Copenaghen rimuove l'obbligo della certificazione verde per ristoranti e bar: servirà solo per i viaggi all'estero. Intanto Oslo posticipa di un mese la riapertura per contenere la crescita della curva. La Svezia discute ancora sul modello Tegnell
La penisola scandinava divisa sul green pass. A un giorno di distanza dall’annuncio della Danimarca sulla rimozione dell’obbligo di certificazione verde, che ora servirà ai cittadini solo per viaggiare all’estero, è arrivata ieri dalla Norvegia la notizia di un rinvio dell’apertura generale prevista per settembre a causa di “troppi contagi“. Intanto in Svezia ancora in discussione l’efficacia del “modello Tegnell“.
Mercoledì 1 settembre il governo di Copenaghen, primo in Europa a introdurre un certificato vaccinale sei mesi fa, ne ha abolito l’obbligo nella maggior parte dei luoghi pubblici, tra cui anche bar, ristoranti e palestre. Un risultato che, secondo Magnus Heunicke, si deve al successo della campagna vaccinale: per il ministro della Sanità norvegese il 71,8% della popolazione completamente immunizzata consente infatti di considerare l’epidemia “sotto controllo” dopo oltre un anno e mezzo di emergenza in cui il Paese ha registrato 2.500 decessi per Covid. La decisione di Heunicke anticipa il traguardo del 10 settembre, data in cui cadranno anche le altre restrizioni, mascherina compresa, e 5,8 milioni di danesi potranno tornare alla normalità. Si tratta dell’ultimo passo di un percorso di riapertura iniziato già ad agosto, quando le autorità hanno revocato l’obbligo di mascherine nel mezzi pubblici e del pass per musei ed eventi al coperto con meno di 500 persone.
Di tutt’altro avviso il primo ministro della Norvegia Erna Solberg che ieri ha deciso di rimandare la riapertura totale e la fine delle restrizioni a fine settembre per fronteggiare la forte crescita dei contagi avvenuta negli ultimi giorni. Solo due giorni fa sono state registrate 1.796 nuove infezioni da Coronavirus, il numero più alto dall’inizio della pandemia e questo nonostante il programma di vaccinazione abbia già raggiunto oltre il 70% della popolazione (sono 5,3 i milioni gli abitanti).

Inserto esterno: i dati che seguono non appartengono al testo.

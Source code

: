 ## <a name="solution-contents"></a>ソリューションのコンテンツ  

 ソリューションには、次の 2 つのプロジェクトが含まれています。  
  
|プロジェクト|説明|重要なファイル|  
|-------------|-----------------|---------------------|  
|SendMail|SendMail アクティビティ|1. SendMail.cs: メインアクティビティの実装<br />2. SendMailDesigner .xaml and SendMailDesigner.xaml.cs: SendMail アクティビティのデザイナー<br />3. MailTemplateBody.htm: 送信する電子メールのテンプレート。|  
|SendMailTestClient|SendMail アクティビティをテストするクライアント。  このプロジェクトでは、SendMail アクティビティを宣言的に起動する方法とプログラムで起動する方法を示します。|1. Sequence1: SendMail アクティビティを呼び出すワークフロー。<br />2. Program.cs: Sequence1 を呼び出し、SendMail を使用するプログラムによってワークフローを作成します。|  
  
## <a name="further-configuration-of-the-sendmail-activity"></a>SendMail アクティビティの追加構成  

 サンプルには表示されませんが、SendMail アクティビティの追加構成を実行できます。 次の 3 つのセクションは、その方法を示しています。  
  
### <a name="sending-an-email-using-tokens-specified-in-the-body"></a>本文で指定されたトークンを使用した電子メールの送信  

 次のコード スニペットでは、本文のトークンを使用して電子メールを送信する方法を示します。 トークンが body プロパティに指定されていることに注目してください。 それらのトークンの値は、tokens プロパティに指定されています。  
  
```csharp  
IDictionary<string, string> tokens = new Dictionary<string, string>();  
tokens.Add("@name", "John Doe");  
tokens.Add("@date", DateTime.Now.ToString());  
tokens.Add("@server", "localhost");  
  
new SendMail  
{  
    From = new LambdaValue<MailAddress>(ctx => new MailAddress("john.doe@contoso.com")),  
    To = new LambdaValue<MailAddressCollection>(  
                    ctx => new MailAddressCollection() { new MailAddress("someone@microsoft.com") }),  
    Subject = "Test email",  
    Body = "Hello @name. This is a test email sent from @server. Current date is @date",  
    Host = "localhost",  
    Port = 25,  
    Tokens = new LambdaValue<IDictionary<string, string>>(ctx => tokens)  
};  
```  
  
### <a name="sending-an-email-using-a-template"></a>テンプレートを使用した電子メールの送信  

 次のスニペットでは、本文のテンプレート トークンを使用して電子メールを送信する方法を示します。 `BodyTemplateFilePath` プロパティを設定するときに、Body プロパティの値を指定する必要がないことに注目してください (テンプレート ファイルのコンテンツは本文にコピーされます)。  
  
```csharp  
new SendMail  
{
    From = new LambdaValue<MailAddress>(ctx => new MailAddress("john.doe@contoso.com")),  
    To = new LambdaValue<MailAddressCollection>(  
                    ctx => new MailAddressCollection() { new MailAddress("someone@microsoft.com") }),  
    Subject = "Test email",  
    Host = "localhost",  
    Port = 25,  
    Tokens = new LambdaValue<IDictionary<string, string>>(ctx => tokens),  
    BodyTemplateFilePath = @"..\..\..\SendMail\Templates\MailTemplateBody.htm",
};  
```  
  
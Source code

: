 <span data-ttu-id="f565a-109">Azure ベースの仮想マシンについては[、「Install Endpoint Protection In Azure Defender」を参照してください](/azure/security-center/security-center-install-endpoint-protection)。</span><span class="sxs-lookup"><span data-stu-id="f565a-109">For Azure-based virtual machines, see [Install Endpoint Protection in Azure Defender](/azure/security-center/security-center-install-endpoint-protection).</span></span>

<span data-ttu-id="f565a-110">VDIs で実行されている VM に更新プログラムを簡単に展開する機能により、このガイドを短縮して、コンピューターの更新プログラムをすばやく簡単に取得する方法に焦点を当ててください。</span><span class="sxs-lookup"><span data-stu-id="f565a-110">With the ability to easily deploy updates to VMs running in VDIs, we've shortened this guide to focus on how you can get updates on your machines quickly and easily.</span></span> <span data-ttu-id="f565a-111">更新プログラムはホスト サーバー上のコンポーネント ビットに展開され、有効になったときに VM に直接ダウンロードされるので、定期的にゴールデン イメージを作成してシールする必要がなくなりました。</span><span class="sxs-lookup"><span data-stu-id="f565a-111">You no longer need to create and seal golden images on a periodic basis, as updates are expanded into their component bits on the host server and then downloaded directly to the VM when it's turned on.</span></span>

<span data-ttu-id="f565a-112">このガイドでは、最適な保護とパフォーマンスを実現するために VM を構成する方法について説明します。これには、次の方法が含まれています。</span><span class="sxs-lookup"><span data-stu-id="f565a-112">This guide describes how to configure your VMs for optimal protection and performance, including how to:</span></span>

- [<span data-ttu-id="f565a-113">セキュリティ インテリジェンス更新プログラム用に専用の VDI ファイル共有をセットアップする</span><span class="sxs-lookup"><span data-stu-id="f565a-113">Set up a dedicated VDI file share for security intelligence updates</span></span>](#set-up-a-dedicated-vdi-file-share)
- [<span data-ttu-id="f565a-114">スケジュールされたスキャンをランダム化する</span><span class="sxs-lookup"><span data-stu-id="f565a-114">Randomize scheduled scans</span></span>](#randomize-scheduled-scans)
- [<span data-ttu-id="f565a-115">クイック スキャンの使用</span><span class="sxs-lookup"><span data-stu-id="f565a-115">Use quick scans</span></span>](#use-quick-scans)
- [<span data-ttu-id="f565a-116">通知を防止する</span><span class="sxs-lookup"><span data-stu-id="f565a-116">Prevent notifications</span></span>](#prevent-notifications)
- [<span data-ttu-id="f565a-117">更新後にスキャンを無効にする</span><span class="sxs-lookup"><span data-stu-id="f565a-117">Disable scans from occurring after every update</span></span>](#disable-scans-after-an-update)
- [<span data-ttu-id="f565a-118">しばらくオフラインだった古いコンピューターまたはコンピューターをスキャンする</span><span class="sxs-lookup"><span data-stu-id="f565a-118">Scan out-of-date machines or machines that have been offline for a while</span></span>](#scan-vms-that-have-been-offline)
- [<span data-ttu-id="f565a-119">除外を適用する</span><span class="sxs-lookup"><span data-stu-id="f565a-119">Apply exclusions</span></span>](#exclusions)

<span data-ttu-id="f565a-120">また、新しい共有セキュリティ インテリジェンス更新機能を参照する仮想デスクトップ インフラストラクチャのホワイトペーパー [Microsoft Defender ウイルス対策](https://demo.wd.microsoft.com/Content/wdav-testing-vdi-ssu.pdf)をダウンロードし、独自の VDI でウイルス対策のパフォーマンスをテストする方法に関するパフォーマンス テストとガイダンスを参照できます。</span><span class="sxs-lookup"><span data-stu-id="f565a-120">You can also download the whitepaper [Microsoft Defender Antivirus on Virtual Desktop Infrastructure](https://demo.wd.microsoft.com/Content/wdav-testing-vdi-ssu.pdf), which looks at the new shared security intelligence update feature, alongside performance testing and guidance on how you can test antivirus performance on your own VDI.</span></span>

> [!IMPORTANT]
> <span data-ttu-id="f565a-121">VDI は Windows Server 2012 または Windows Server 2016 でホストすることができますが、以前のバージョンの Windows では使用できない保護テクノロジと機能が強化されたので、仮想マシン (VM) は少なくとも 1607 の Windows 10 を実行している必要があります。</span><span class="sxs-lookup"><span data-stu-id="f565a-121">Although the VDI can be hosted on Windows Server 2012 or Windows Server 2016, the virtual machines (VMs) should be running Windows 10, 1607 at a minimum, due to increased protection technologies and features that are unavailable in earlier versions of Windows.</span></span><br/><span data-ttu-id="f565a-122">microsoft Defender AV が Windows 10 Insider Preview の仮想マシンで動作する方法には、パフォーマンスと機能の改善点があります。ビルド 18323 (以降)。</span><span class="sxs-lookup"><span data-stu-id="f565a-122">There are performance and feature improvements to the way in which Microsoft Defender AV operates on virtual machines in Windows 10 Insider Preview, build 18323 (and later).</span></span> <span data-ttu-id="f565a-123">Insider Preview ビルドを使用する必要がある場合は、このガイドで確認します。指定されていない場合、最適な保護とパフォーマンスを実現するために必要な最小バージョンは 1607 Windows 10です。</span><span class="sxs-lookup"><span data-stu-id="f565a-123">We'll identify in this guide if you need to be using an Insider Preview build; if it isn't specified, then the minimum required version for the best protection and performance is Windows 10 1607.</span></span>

In crescita anche il numero dei ricoveri: martedì, sono stati 89 gli ingressi in ospedale, compresi quelli in terapia intensiva. La panoramica dei tassi d’infezione indica che l’indice è passato in sette giorni da 11 a 23,1 casi per 100mila abitanti, mettendo il Paese al di sopra di Finlandia, Danimarca e Islanda nell’arco di una sola settimana. “Riaprire oggi accrescerebbe il rischio di contagi“, ha dichiarato Solberg, che ha deciso di estendere la campagna di immunizzazione alla popolazione adolescente tra i 12 e i 15 anni. L’obiettivo del governo per le riaperture è di arrivare al 90% di copertura vaccinale.
Una scontro tra approcci, quella cui si assiste nella penisola scandiva, che si alimenta anche delle discussioni sollevate in Svezia sull’efficacia del modello di Anders Tegnell. L’epidemiologo dell’Agenzia per la salute pubblica svedese, punto di riferimento di Stoccolma per la gestione dell’emergenza, ha sempre sostenuto l’inefficacia di lockdown e mascherine lasciando aperte scuole, bar e ristoranti. “E’ come cercare di uccidere una zanzara con un martello” aveva detto all’inizio della pandemia, salvo poi convincersi a raccomandarla almeno sui mezzi pubblici ma solo nelle ore di punta. La sostanza nella strategia non è cambiata nemmeno a dicembre, quando di fronte agli oltre 8 mila casi e 2.400 ricoverati il re Carl XVI Gustaf ha ammesso in diretta nazionale: “Abbiamo sbagliato“. Solo a giugno Tegnell ha ammesso che “se si ripresentasse la pandemia, con le cose che sappiamo ora, ci comporteremmo a metà tra quanto fatto e quanto ha fatto il resto del mondo”. Oggi la Svezia conta oltre 1,1 milioni di casi di Covid dall’inizio dell’emergenza, vale a dire che circa l’11% della popolazione (10,3 milioni) ha contratto l’infezione. Un dato di gran lunga superiore ad esempio al 5,3% dei norvegesi. All’opposto, la campagna vaccinale prosegue a gonfie vele con l’81,5% dei cittadini destinatari di almeno un dose (65,8% quelli che hanno fatto anche il richiamo) e la curva dei nuovi contagi che cresce ma più lentamente che altrove, con zero morti ieri a fronte di 1.200 casi. Anche da qui la decisione, presa cinque giorni fa, di rinviare la terza dose a data da destinarsi, forse nel 2022.